What is expected ▸
The reply should hold every line of the data, unchanged and complete.

(Records from a collection)
[Start of Attachment]

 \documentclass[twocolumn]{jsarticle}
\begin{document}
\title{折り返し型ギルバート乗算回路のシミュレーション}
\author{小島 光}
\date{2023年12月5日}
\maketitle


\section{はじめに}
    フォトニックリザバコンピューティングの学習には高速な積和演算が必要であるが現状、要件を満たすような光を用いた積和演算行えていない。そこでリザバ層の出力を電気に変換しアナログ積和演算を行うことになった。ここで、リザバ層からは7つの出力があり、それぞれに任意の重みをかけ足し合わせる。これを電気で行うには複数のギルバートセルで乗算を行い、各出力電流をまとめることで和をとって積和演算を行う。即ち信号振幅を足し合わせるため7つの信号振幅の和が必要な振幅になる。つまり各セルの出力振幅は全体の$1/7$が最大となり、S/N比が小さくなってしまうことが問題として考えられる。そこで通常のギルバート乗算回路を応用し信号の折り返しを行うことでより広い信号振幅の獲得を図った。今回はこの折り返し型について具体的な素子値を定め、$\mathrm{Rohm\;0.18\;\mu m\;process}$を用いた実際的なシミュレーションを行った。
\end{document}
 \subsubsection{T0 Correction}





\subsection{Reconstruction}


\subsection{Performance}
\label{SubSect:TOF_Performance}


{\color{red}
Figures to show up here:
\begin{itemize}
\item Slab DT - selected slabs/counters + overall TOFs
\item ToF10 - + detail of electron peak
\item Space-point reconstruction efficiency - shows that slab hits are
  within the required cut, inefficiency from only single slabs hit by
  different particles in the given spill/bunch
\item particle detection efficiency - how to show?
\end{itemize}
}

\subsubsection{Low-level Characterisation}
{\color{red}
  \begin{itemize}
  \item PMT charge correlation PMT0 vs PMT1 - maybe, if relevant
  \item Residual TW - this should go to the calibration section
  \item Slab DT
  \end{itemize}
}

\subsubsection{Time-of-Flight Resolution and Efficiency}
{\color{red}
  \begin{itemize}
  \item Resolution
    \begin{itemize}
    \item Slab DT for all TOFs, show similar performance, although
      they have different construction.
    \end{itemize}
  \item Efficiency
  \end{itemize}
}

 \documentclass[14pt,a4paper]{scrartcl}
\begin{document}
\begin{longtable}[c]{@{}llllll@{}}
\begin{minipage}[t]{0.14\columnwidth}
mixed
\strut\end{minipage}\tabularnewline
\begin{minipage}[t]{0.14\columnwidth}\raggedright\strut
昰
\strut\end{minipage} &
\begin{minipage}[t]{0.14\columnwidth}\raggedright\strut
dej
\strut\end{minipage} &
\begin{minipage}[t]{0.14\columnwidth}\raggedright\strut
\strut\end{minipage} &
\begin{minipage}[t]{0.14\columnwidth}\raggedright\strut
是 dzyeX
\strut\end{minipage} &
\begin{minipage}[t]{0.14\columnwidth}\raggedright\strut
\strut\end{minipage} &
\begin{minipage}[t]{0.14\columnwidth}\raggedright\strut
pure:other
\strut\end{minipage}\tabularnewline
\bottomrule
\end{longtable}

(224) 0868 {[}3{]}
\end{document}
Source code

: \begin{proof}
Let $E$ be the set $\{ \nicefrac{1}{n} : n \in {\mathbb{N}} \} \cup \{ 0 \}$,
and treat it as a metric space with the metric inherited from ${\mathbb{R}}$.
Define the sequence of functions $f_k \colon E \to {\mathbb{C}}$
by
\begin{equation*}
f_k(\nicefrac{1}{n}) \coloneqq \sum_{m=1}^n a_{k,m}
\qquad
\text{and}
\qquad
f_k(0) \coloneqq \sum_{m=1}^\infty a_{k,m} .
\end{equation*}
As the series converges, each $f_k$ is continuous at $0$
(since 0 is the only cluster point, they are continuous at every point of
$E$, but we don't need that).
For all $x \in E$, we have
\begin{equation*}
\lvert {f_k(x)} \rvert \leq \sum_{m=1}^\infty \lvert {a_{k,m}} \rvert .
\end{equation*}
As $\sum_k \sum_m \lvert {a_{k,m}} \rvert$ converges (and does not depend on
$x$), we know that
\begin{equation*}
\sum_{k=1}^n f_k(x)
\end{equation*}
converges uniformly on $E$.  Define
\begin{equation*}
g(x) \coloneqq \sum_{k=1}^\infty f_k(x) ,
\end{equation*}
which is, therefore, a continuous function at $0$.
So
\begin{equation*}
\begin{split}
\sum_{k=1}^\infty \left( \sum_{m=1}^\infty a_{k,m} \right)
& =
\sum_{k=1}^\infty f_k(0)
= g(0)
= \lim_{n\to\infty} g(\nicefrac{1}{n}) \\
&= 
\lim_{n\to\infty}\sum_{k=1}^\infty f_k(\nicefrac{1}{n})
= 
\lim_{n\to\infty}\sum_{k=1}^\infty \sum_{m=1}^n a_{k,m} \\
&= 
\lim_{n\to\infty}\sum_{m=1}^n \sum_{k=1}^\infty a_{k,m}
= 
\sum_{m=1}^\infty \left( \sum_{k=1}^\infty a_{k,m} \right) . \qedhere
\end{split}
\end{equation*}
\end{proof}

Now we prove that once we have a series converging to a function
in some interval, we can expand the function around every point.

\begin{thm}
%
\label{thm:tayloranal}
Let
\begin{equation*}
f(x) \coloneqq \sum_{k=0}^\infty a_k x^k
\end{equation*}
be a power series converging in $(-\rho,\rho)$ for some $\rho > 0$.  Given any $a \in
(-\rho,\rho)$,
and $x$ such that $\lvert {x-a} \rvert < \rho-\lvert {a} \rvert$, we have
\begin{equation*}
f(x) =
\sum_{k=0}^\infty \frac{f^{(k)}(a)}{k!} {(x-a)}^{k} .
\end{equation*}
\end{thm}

[End of Attachment]

Solution below ▸
 \documentclass[twocolumn]{jsarticle}
\begin{document}
\title{折り返し型ギルバート乗算回路のシミュレーション}
\author{小島 光}
\date{2023年12月5日}
\maketitle


\section{はじめに}
    フォトニックリザバコンピューティングの学習には高速な積和演算が必要であるが現状、要件を満たすような光を用いた積和演算行えていない。そこでリザバ層の出力を電気に変換しアナログ積和演算を行うことになった。ここで、リザバ層からは7つの出力があり、それぞれに任意の重みをかけ足し合わせる。これを電気で行うには複数のギルバートセルで乗算を行い、各出力電流をまとめることで和をとって積和演算を行う。即ち信号振幅を足し合わせるため7つの信号振幅の和が必要な振幅になる。つまり各セルの出力振幅は全体の$1/7$が最大となり、S/N比が小さくなってしまうことが問題として考えられる。そこで通常のギルバート乗算回路を応用し信号の折り返しを行うことでより広い信号振幅の獲得を図った。今回はこの折り返し型について具体的な素子値を定め、$\mathrm{Rohm\;0.18\;\mu m\;process}$を用いた実際的なシミュレーションを行った。
\end{document}
 \subsubsection{T0 Correction}





\subsection{Reconstruction}


\subsection{Performance}
\label{SubSect:TOF_Performance}


{\color{red}
Figures to show up here:
\begin{itemize}
\item Slab DT - selected slabs/counters + overall TOFs
\item ToF10 - + detail of electron peak
\item Space-point reconstruction efficiency - shows that slab hits are
  within the required cut, inefficiency from only single slabs hit by
  different particles in the given spill/bunch
\item particle detection efficiency - how to show?
\end{itemize}
}

\subsubsection{Low-level Characterisation}
{\color{red}
  \begin{itemize}
  \item PMT charge correlation PMT0 vs PMT1 - maybe, if relevant
  \item Residual TW - this should go to the calibration section
  \item Slab DT
  \end{itemize}
}

\subsubsection{Time-of-Flight Resolution and Efficiency}
{\color{red}
  \begin{itemize}
  \item Resolution
    \begin{itemize}
    \item Slab DT for all TOFs, show similar performance, although
      they have different construction.
    \end{itemize}
  \item Efficiency
  \end{itemize}
}

 \documentclass[14pt,a4paper]{scrartcl}
\begin{document}
\begin{longtable}[c]{@{}llllll@{}}
\begin{minipage}[t]{0.14\columnwidth}
mixed
\strut\end{minipage}\tabularnewline
\begin{minipage}[t]{0.14\columnwidth}\raggedright\strut
昰
\strut\end{minipage} &
\begin{minipage}[t]{0.14\columnwidth}\raggedright\strut
dej
\strut\end{minipage} &
\begin{minipage}[t]{0.14\columnwidth}\raggedright\strut
\strut\end{minipage} &
\begin{minipage}[t]{0.14\columnwidth}\raggedright\strut
是 dzyeX
\strut\end{minipage} &
\begin{minipage}[t]{0.14\columnwidth}\raggedright\strut
\strut\end{minipage} &
\begin{minipage}[t]{0.14\columnwidth}\raggedright\strut
pure:other
\strut\end{minipage}\tabularnewline
\bottomrule
\end{longtable}

(224) 0868 {[}3{]}
\end{document}
Source code

: \begin{proof}
Let $E$ be the set $\{ \nicefrac{1}{n} : n \in {\mathbb{N}} \} \cup \{ 0 \}$,
and treat it as a metric space with the metric inherited from ${\mathbb{R}}$.
Define the sequence of functions $f_k \colon E \to {\mathbb{C}}$
by
\begin{equation*}
f_k(\nicefrac{1}{n}) \coloneqq \sum_{m=1}^n a_{k,m}
\qquad
\text{and}
\qquad
f_k(0) \coloneqq \sum_{m=1}^\infty a_{k,m} .
\end{equation*}
As the series converges, each $f_k$ is continuous at $0$
(since 0 is the only cluster point, they are continuous at every point of
$E$, but we don't need that).
For all $x \in E$, we have
\begin{equation*}
\lvert {f_k(x)} \rvert \leq \sum_{m=1}^\infty \lvert {a_{k,m}} \rvert .
\end{equation*}
As $\sum_k \sum_m \lvert {a_{k,m}} \rvert$ converges (and does not depend on
$x$), we know that
\begin{equation*}
\sum_{k=1}^n f_k(x)
\end{equation*}
converges uniformly on $E$.  Define
\begin{equation*}
g(x) \coloneqq \sum_{k=1}^\infty f_k(x) ,
\end{equation*}
which is, therefore, a continuous function at $0$.
So
\begin{equation*}
\begin{split}
\sum_{k=1}^\infty \left( \sum_{m=1}^\infty a_{k,m} \right)
& =
\sum_{k=1}^\infty f_k(0)
= g(0)
= \lim_{n\to\infty} g(\nicefrac{1}{n}) \\
&= 
\lim_{n\to\infty}\sum_{k=1}^\infty f_k(\nicefrac{1}{n})
= 
\lim_{n\to\infty}\sum_{k=1}^\infty \sum_{m=1}^n a_{k,m} \\
&= 
\lim_{n\to\infty}\sum_{m=1}^n \sum_{k=1}^\infty a_{k,m}
= 
\sum_{m=1}^\infty \left( \sum_{k=1}^\infty a_{k,m} \right) . \qedhere
\end{split}
\end{equation*}
\end{proof}

Now we prove that once we have a series converging to a function
in some interval, we can expand the function around every point.

\begin{thm}
%
\label{thm:tayloranal}
Let
\begin{equation*}
f(x) \coloneqq \sum_{k=0}^\infty a_k x^k
\end{equation*}
be a power series converging in $(-\rho,\rho)$ for some $\rho > 0$.  Given any $a \in
(-\rho,\rho)$,
and $x$ such that $\lvert {x-a} \rvert < \rho-\lvert {a} \rvert$, we have
\begin{equation*}
f(x) =
\sum_{k=0}^\infty \frac{f^{(k)}(a)}{k!} {(x-a)}^{k} .
\end{equation*}
\end{thm}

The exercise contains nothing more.